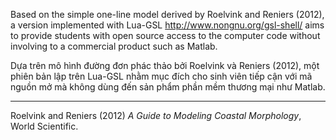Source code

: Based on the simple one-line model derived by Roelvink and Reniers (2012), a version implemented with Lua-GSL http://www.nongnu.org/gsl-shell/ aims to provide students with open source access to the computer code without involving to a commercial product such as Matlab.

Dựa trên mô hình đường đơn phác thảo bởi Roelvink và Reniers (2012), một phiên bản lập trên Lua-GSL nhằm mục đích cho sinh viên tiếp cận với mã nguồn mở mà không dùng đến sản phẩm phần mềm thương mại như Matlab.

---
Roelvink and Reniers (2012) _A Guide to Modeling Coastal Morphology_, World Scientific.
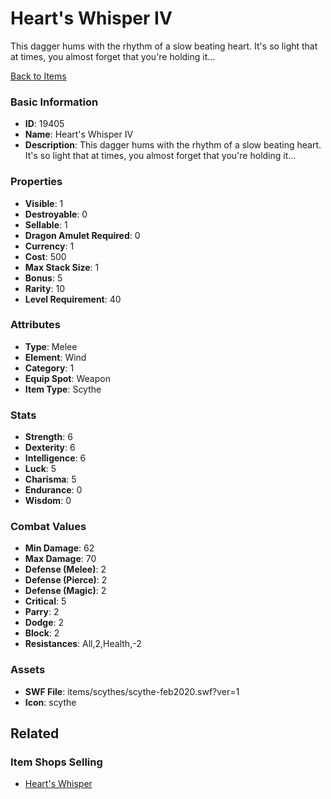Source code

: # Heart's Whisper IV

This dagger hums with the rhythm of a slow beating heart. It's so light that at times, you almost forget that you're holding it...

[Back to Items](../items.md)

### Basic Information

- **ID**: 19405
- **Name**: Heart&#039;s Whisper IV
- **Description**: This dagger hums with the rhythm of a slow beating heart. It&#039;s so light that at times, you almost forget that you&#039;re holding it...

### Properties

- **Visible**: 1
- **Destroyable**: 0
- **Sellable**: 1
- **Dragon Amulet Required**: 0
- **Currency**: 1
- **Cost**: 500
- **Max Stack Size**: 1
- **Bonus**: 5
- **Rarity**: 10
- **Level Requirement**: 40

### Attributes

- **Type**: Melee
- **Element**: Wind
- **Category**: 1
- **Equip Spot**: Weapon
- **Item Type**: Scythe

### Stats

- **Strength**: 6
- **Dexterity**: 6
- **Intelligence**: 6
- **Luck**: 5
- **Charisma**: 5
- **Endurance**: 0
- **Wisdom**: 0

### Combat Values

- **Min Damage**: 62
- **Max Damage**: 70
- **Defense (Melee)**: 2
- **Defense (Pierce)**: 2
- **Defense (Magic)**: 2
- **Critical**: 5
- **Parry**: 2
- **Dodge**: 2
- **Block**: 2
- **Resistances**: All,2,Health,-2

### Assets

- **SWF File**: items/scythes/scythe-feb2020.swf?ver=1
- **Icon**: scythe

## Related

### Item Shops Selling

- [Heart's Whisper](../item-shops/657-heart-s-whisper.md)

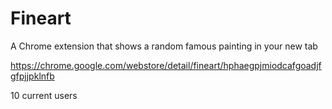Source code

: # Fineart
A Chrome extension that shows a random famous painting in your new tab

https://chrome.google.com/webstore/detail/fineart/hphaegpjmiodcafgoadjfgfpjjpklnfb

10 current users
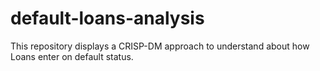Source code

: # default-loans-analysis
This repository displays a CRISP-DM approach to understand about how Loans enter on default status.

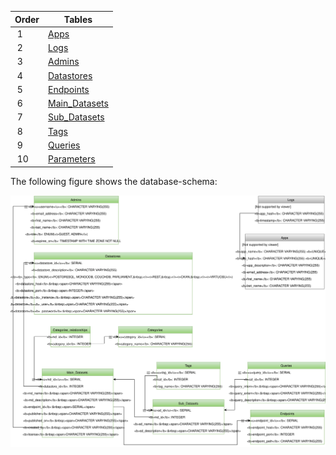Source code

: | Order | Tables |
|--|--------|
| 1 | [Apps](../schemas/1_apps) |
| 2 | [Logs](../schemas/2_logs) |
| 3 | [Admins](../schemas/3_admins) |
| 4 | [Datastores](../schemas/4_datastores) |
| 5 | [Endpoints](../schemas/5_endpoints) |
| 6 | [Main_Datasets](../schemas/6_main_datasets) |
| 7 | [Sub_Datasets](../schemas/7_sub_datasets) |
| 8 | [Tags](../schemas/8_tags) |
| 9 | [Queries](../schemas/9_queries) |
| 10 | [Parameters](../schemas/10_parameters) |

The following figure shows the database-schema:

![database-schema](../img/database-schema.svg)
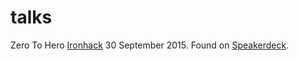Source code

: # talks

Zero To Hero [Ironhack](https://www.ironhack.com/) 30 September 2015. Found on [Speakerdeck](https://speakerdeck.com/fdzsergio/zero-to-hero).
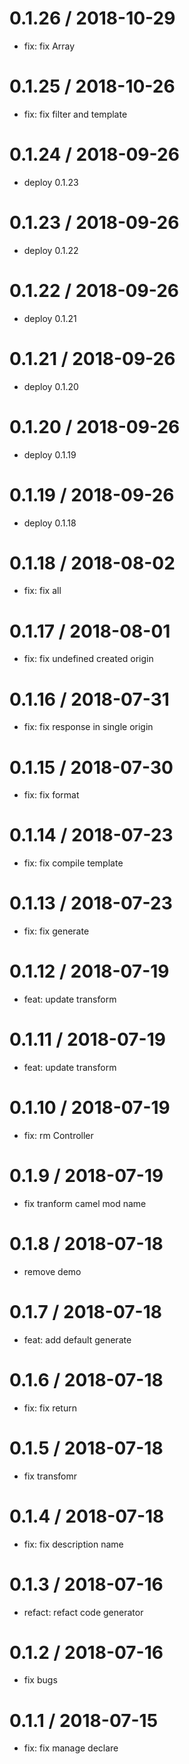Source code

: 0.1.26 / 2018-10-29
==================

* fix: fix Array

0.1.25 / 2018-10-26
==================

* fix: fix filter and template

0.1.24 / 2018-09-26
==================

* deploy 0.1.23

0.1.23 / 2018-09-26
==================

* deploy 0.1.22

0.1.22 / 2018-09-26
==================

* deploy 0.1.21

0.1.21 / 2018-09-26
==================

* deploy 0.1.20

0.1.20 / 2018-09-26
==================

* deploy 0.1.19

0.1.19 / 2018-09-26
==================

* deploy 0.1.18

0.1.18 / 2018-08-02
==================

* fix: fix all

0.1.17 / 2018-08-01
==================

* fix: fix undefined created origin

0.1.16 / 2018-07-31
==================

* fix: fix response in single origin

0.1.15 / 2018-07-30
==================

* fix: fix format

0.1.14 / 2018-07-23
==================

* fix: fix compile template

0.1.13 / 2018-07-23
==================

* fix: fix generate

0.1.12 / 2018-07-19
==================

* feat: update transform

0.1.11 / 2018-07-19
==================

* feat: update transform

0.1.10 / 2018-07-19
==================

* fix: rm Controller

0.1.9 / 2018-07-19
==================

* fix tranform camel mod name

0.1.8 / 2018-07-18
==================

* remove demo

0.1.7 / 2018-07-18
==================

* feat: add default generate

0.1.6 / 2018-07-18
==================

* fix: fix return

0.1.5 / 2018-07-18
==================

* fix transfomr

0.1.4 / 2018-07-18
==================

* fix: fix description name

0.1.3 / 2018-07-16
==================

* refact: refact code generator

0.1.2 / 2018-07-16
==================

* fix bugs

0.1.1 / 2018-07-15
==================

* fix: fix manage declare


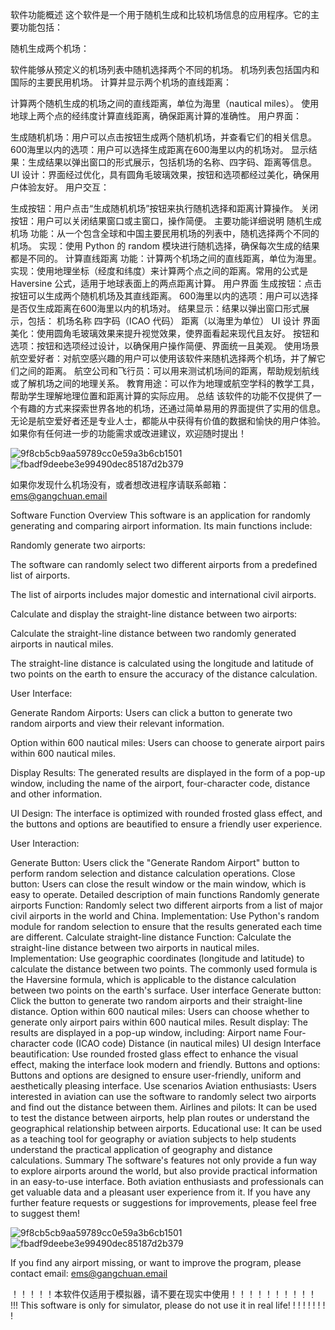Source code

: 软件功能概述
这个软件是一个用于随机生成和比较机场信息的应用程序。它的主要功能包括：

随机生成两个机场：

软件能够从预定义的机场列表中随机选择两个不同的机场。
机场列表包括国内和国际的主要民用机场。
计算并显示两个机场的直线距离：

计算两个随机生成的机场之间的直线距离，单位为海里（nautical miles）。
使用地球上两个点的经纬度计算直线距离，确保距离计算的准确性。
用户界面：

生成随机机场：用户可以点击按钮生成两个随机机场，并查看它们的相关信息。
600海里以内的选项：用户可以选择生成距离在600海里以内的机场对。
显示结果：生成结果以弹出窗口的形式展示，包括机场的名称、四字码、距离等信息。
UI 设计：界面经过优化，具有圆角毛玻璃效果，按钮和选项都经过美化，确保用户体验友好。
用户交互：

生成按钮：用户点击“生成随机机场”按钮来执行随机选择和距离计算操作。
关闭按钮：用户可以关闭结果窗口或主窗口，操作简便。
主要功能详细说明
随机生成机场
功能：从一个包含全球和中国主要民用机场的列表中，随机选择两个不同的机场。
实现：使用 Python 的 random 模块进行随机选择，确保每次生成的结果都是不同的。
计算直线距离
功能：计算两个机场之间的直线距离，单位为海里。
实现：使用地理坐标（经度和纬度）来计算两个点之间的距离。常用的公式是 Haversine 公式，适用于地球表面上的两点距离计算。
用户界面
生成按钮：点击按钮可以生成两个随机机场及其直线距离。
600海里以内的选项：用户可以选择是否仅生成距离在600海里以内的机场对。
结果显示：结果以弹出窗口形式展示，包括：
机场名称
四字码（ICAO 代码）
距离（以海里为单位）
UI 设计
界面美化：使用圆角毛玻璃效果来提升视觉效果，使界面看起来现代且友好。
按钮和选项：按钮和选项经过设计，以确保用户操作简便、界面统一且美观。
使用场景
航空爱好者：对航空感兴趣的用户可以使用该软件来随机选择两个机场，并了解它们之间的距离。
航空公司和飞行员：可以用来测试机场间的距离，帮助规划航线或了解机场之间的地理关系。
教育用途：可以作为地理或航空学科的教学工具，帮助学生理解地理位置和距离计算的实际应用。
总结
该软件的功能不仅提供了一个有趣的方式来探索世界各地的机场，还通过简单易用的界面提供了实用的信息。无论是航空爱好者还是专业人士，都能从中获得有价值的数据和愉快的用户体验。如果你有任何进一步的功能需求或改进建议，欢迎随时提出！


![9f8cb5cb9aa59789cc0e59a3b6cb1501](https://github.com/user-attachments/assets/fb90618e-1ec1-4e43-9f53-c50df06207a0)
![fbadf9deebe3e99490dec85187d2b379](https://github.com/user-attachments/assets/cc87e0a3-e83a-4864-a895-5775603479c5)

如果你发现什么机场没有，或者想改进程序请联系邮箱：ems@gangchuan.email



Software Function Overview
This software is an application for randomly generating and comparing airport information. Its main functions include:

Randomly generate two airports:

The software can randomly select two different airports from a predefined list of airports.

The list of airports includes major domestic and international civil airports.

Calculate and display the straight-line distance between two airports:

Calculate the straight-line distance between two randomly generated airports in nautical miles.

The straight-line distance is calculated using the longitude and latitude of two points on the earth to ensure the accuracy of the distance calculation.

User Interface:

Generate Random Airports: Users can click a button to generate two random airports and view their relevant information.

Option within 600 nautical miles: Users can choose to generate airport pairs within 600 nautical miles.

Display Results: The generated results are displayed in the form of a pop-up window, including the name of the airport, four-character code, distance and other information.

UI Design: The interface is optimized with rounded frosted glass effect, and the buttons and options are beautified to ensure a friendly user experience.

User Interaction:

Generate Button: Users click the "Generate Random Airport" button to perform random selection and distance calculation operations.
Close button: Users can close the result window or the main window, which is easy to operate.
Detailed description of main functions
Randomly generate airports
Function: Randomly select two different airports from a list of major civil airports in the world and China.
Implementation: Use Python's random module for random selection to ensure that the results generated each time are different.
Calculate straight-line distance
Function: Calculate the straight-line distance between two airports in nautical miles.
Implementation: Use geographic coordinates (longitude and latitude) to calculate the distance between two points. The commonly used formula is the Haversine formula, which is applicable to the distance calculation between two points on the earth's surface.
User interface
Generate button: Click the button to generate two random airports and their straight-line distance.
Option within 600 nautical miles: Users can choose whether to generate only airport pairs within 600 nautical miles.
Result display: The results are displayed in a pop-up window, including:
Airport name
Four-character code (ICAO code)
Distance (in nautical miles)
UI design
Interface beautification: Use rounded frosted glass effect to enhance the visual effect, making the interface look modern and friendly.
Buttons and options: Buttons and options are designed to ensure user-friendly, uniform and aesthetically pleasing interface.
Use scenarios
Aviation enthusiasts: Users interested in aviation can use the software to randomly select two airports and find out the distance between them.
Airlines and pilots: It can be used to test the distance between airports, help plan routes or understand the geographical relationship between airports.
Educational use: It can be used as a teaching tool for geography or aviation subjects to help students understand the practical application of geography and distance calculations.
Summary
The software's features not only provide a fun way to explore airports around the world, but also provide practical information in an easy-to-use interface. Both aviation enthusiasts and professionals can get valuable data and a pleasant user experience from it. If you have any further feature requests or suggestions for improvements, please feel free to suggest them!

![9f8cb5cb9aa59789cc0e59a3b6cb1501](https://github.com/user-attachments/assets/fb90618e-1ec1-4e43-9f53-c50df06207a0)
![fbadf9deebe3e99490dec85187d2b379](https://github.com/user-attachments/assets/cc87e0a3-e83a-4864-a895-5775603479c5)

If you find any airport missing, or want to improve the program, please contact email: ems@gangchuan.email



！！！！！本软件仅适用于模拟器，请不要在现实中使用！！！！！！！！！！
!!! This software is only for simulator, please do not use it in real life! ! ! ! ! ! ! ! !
::::
**WHAT NEEDS TO BE DONE:** Please give an exact copy of the lines above, beginning with the line containing "界面美化：使用圆角毛玻璃效果来提升视觉效果，使界面看起来现代且友好。" and running through the line containing "Calculate and display", and of no other lines.

**PROBLEM SOLUTION:**
界面美化：使用圆角毛玻璃效果来提升视觉效果，使界面看起来现代且友好。
按钮和选项：按钮和选项经过设计，以确保用户操作简便、界面统一且美观。
使用场景
航空爱好者：对航空感兴趣的用户可以使用该软件来随机选择两个机场，并了解它们之间的距离。
航空公司和飞行员：可以用来测试机场间的距离，帮助规划航线或了解机场之间的地理关系。
教育用途：可以作为地理或航空学科的教学工具，帮助学生理解地理位置和距离计算的实际应用。
总结
该软件的功能不仅提供了一个有趣的方式来探索世界各地的机场，还通过简单易用的界面提供了实用的信息。无论是航空爱好者还是专业人士，都能从中获得有价值的数据和愉快的用户体验。如果你有任何进一步的功能需求或改进建议，欢迎随时提出！


![9f8cb5cb9aa59789cc0e59a3b6cb1501](https://github.com/user-attachments/assets/fb90618e-1ec1-4e43-9f53-c50df06207a0)
![fbadf9deebe3e99490dec85187d2b379](https://github.com/user-attachments/assets/cc87e0a3-e83a-4864-a895-5775603479c5)

如果你发现什么机场没有，或者想改进程序请联系邮箱：ems@gangchuan.email



Software Function Overview
This software is an application for randomly generating and comparing airport information. Its main functions include:

Randomly generate two airports:

The software can randomly select two different airports from a predefined list of airports.

The list of airports includes major domestic and international civil airports.

Calculate and display the straight-line distance between two airports:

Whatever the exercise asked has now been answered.